Y ante este llanto, el que se había agolpado al corazón de la huérfana salió al fin, rompiendo su dique, en dos torrentes de lágrimas que cayeron abrasando al mancebo.

—¡Me amas todavía!...—prorrumpió él con exaltación sublime, sin reparar en el cuadro que a su alrededor se desplegaba, desde la humeante sangre de don Diego hasta los rostros aterrorizados de los habitantes del castillo.

—¡Imposible!... ¡Imposible!,.. ¡Aparta... que has muerto para mí!...—dijo Isabel, cubriéndose el semblante con las manos, y en un acento que parecía el eco de la justicia divina.

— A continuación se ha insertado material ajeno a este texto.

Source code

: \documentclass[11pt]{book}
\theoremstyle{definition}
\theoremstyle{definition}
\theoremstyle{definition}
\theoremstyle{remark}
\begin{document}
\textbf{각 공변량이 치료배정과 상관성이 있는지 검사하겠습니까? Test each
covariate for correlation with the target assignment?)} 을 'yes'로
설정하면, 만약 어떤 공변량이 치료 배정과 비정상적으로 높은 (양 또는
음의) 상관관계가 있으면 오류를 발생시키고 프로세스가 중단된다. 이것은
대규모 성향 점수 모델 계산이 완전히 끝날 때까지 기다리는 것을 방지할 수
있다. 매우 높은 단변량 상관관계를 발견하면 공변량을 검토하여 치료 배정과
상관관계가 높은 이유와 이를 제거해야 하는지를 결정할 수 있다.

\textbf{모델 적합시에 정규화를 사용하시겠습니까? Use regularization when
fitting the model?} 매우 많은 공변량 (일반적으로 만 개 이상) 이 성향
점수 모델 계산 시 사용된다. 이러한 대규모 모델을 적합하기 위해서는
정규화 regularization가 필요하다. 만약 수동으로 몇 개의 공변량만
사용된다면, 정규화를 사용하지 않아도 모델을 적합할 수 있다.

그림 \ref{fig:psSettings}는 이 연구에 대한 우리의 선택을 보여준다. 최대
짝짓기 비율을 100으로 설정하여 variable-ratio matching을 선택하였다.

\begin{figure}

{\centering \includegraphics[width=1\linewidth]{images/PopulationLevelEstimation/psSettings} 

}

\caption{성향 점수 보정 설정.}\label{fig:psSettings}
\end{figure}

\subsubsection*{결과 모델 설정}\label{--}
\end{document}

Al oírlo alzóse Germán, poseído del vértigo, y murmurando “¡Adiós para siempre!” se lanzó frenético en dirección al cercano río, sin que nadie se atreviese a contenerle.

Momentos después su cadáver era arrastrado por la impetuosa corriente, y las doncellas y dueñas de Isabel tenían que pedir auxilio para sujetarla y acallar sus gritos, ya espantosos, ya lastimeros.

La desgraciada tan pronto lloraba como reía.

Se había vuelto loca

  *****

Las tradiciones populares, sobre todo las que ofrecen un colorido tan dramático cual la que acaba de referirse, no caducan jamás. Cada nueva generación que pasa refresca y aviva el recuerdo legado por su antecesora.

Ni en las inmediaciones de Priorio ni en toda la vega de la Llera hay un solo campesino que no pueda referir al viajero la historia del paje de Alfonso VI y de la hija del castellano de Priorio, y que no muestre con piadoso interés la peña de donde se arrojó al río el heroico mancebo.

Y aun algunos se empeñan en creer que, en prueba de la sangre que iba vertiendo, subsisten indeleblemente ciertas manchas oscuras sobre aquella roca.

Y es muy posible que, conforme no se ha olvidado la leyenda, no se haya borrado la sangre.

 

FUENTE

García Real, Luciano, Tradiciones y leyendas españolas, Barcelona: Tasso, 1899, p.259. Antes publicado en Ilustración artística. 5/1/1885, p.3, y  Álbum salón. 9/1/1898, p.12.

Edición: Pilar Vega Rodríguez

 

NOTAS

[1] Bizarro: valiente, generoso, brillante.